Source information:
====

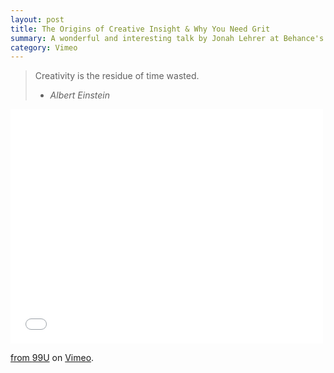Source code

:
 ```yaml
---
layout: post
title: The Origins of Creative Insight & Why You Need Grit
summary: A wonderful and interesting talk by Jonah Lehrer at Behance's 99% conference.
category: Vimeo
---
```

  
 > Creativity is the residue of time wasted.   
 > - _Albert Einstein_
  
<iframe src="//player.vimeo.com/video/45162748?title=0&amp;byline=0&amp;portrait=0&amp;color=e91c6b" width="500" height="375" frameborder="0" webkitallowfullscreen mozallowfullscreen allowfullscreen></iframe> <p><a href="http://vimeo.com/45162748">from <a href="http://vimeo.com/99u">99U</a> on <a href="https://vimeo.com">Vimeo</a>.</p>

====

What to do: In the material above, each line with the word "Vimeo" should be copied.

Task response:
category: Vimeo
<iframe src="//player.vimeo.com/video/45162748?title=0&amp;byline=0&amp;portrait=0&amp;color=e91c6b" width="500" height="375" frameborder="0" webkitallowfullscreen mozallowfullscreen allowfullscreen></iframe> <p><a href="http://vimeo.com/45162748">from <a href="http://vimeo.com/99u">99U</a> on <a href="https://vimeo.com">Vimeo</a>.</p>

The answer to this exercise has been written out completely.